Chapter 5 Likelihood and Predictive Procedures

The likelihood for a set of data, a model, and a set of parameters for the model is simply the probability (or probability density) for those data in that model with those parameters. For a variety of reasons, we generally work with the (natural) log of the likelihood rather than the likelihood itself. We can use log likelihood to compare models and to create confidence regions for parameters.

The R function logLik() (don’t blame me, I didn’t name it) is the basic tool for computing the log likelihood of a model fitted to data. We will use it explicitly and implicitly when we do likelihood procedures on data.

5.1 Models

We have seen “formulas” of the form response ~ predictor in a couple of use cases already. The most common models are linear models, where the responses are assumed to be independent and follow a normal (Gaussian) distribution with constant variance and means determined by the predictors in the formula. The most common predictors could be grouping variables (factors), in which case the means are means in different groups, or the predictors could be continuous numeric variables, in which case the mean is determined as coefficients times the numeric value of the predictors (aka linear regression).

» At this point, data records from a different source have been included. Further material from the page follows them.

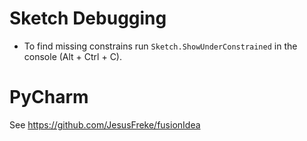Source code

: 
# Sketch Debugging

- To find missing constrains run `Sketch.ShowUnderConstrained` in the console (Alt + Ctrl + C).

# PyCharm

See https://github.com/JesusFreke/fusionIdea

By default, formulas will include an intercept, or constant value. This is indicated in the formula by a 1 (a coefficient times the constant value 1 just yields a constant coefficient contribution to the mean). A model of the form response ~ 1 just fits the single mean. If predictor is a single numeric variable, then a formula of the form response ~ predictor or response ~ 1 + predictor produces the same simple linear regression, because the 1+ part is added automatically. On the other hand, a formula of the form response ~ predictor - 1 or response ~ 0 + predictor leaves the intercept out of the model.

The formula response ~ 0 just fits the mean as zero, period. If you want to fit a model with a different mean, say 5, you could subtract 5 from the data and fit a mean of 0, as in response - 5 ~ 0.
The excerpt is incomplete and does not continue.